We have a far greater problem here in South Africa. Few people actually
consult dictionaries. Furthermore, the majority of those who do consult
dictionaries, use an English-Afrikaans "translation dictionary" rather
than also consulting an English "explanation dictionary" to find which of
several possible English words express best what they want to say. Most
people rely on the use of English by others to rub the meaning of words
off onto them. Many also mix Afrikaans and English, indicating that they
see no use in using a dictionary.
The Afrikaans for your words are
(art = "kuns")
(arts = "kunste")
artist = "kunstenaar"
artiste = "arties"
artisan = "handwerker"
The suffix "-naar" makes a doer out of something (noun or verb). For
example "skulde"=debts so that "skuldenaar"=debtor means "doer of debts".
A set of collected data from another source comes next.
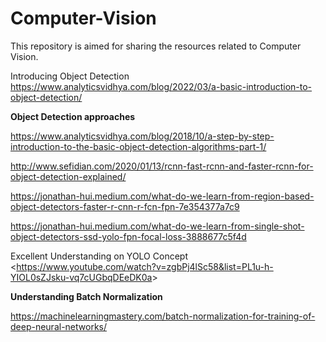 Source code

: # Computer-Vision

This repository is aimed for sharing the resources related to Computer Vision.

Introducing Object Detection <https://www.analyticsvidhya.com/blog/2022/03/a-basic-introduction-to-object-detection/>

**Object Detection approaches**

https://www.analyticsvidhya.com/blog/2018/10/a-step-by-step-introduction-to-the-basic-object-detection-algorithms-part-1/

http://www.sefidian.com/2020/01/13/rcnn-fast-rcnn-and-faster-rcnn-for-object-detection-explained/

https://jonathan-hui.medium.com/what-do-we-learn-from-region-based-object-detectors-faster-r-cnn-r-fcn-fpn-7e354377a7c9

https://jonathan-hui.medium.com/what-do-we-learn-from-single-shot-object-detectors-ssd-yolo-fpn-focal-loss-3888677c5f4d

Excellent Understanding on YOLO Concept <<https://www.youtube.com/watch?v=zgbPj4lSc58&list=PL1u-h-YIOL0sZJsku-vq7cUGbqDEeDK0a>>

**Understanding Batch Normalization**

https://machinelearningmastery.com/batch-normalization-for-training-of-deep-neural-networks/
Compare it with "reken"=calculate so that "rekenaar"=calculator means
"doer of calculate".
The "handwerker" is a composition of "hand"=hand and "werker"=worker. This
happens according to a powerful rule in Afrikaans. Any word (noun, verb,
adjective, adverb) can be connected to any other word (noun, verb,
adjective, adverb) so long as the result still makes sense. For example,
"geel"=yellow and "wortel"=root so that "geelwortel"=carrot while "geel
wortel" means "yellow root". (In the old days carrots were yellow rather
than the orange of today.)
But, there is more to it. Should I use the word "kunswerker" in
Listen to the singing of the "kunswerker" Ray, or
Look at the "kunswerker" Andrew busy painting,
it gets the meaning "kunswerker"="arties"=artiste. The word
"kunswerker" is not listed in the dictionary, but suddenly it got
that meaning. Other wise we may say:
He is a "kunstige werker"
In this last example the "kunstige"=artistic.
It is possible in Afrikaans to create a name for anything which has
emerged from parts by using the names of its parts. I wonder if there is a
langauge with more creative possibilities than Afrikaans?